## Prompt
What you produce should be an exact transcription of the data, minus any pictures.

Document images with source code
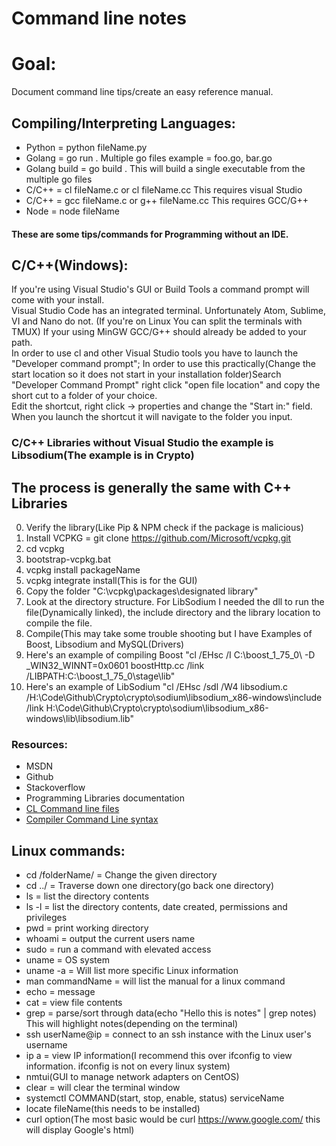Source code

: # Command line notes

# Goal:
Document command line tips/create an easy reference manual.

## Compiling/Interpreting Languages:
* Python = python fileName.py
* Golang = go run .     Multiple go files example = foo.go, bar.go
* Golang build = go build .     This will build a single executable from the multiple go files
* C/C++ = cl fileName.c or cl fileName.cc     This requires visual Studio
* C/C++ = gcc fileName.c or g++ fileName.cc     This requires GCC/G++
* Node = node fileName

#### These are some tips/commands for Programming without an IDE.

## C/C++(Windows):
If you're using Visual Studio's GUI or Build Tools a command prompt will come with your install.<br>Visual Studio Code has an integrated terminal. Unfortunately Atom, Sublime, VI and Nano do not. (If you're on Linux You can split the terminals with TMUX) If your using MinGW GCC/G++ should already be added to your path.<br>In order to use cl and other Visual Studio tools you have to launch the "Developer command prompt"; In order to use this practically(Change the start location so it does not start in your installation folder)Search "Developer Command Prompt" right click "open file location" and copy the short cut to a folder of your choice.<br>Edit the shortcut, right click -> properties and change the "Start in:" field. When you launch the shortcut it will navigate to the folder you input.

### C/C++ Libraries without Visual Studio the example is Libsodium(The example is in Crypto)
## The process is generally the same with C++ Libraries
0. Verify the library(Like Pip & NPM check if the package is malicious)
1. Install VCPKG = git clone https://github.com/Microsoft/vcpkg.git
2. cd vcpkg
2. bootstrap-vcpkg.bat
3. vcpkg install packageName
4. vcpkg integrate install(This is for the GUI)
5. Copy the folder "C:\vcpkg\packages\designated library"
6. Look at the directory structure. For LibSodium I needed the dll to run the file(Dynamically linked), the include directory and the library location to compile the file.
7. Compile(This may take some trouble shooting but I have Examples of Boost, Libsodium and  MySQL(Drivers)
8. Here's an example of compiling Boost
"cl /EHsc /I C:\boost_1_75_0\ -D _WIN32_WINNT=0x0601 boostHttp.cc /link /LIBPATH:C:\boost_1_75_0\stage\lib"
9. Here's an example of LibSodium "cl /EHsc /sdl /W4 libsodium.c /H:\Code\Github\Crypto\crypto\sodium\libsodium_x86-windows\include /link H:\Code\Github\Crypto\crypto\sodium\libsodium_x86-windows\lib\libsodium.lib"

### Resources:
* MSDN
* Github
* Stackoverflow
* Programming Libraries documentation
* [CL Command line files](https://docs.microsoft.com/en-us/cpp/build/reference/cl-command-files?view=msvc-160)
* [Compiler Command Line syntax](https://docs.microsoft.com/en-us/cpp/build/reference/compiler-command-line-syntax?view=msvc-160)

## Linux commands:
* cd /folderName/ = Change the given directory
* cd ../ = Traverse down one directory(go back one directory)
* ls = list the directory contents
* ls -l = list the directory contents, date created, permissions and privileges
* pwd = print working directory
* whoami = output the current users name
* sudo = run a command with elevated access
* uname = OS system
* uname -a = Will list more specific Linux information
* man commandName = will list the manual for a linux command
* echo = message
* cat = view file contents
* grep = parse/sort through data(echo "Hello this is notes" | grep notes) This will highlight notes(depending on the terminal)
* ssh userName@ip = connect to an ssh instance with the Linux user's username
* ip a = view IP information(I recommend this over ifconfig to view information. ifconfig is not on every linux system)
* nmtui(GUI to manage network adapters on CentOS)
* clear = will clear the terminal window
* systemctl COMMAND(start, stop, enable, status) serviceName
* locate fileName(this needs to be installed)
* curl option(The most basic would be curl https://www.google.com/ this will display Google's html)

## Response for this exercise
Source code

: # Command line notes

# Goal:
Document command line tips/create an easy reference manual.

## Compiling/Interpreting Languages:
* Python = python fileName.py
* Golang = go run .     Multiple go files example = foo.go, bar.go
* Golang build = go build .     This will build a single executable from the multiple go files
* C/C++ = cl fileName.c or cl fileName.cc     This requires visual Studio
* C/C++ = gcc fileName.c or g++ fileName.cc     This requires GCC/G++
* Node = node fileName

#### These are some tips/commands for Programming without an IDE.

## C/C++(Windows):
If you're using Visual Studio's GUI or Build Tools a command prompt will come with your install.<br>Visual Studio Code has an integrated terminal. Unfortunately Atom, Sublime, VI and Nano do not. (If you're on Linux You can split the terminals with TMUX) If your using MinGW GCC/G++ should already be added to your path.<br>In order to use cl and other Visual Studio tools you have to launch the "Developer command prompt"; In order to use this practically(Change the start location so it does not start in your installation folder)Search "Developer Command Prompt" right click "open file location" and copy the short cut to a folder of your choice.<br>Edit the shortcut, right click -> properties and change the "Start in:" field. When you launch the shortcut it will navigate to the folder you input.

### C/C++ Libraries without Visual Studio the example is Libsodium(The example is in Crypto)
## The process is generally the same with C++ Libraries
0. Verify the library(Like Pip & NPM check if the package is malicious)
1. Install VCPKG = git clone https://github.com/Microsoft/vcpkg.git
2. cd vcpkg
2. bootstrap-vcpkg.bat
3. vcpkg install packageName
4. vcpkg integrate install(This is for the GUI)
5. Copy the folder "C:\vcpkg\packages\designated library"
6. Look at the directory structure. For LibSodium I needed the dll to run the file(Dynamically linked), the include directory and the library location to compile the file.
7. Compile(This may take some trouble shooting but I have Examples of Boost, Libsodium and  MySQL(Drivers)
8. Here's an example of compiling Boost
"cl /EHsc /I C:\boost_1_75_0\ -D _WIN32_WINNT=0x0601 boostHttp.cc /link /LIBPATH:C:\boost_1_75_0\stage\lib"
9. Here's an example of LibSodium "cl /EHsc /sdl /W4 libsodium.c /H:\Code\Github\Crypto\crypto\sodium\libsodium_x86-windows\include /link H:\Code\Github\Crypto\crypto\sodium\libsodium_x86-windows\lib\libsodium.lib"

### Resources:
* MSDN
* Github
* Stackoverflow
* Programming Libraries documentation
* [CL Command line files](https://docs.microsoft.com/en-us/cpp/build/reference/cl-command-files?view=msvc-160)
* [Compiler Command Line syntax](https://docs.microsoft.com/en-us/cpp/build/reference/compiler-command-line-syntax?view=msvc-160)

## Linux commands:
* cd /folderName/ = Change the given directory
* cd ../ = Traverse down one directory(go back one directory)
* ls = list the directory contents
* ls -l = list the directory contents, date created, permissions and privileges
* pwd = print working directory
* whoami = output the current users name
* sudo = run a command with elevated access
* uname = OS system
* uname -a = Will list more specific Linux information
* man commandName = will list the manual for a linux command
* echo = message
* cat = view file contents
* grep = parse/sort through data(echo "Hello this is notes" | grep notes) This will highlight notes(depending on the terminal)
* ssh userName@ip = connect to an ssh instance with the Linux user's username
* ip a = view IP information(I recommend this over ifconfig to view information. ifconfig is not on every linux system)
* nmtui(GUI to manage network adapters on CentOS)
* clear = will clear the terminal window
* systemctl COMMAND(start, stop, enable, status) serviceName
* locate fileName(this needs to be installed)
* curl option(The most basic would be curl https://www.google.com/ this will display Google's html)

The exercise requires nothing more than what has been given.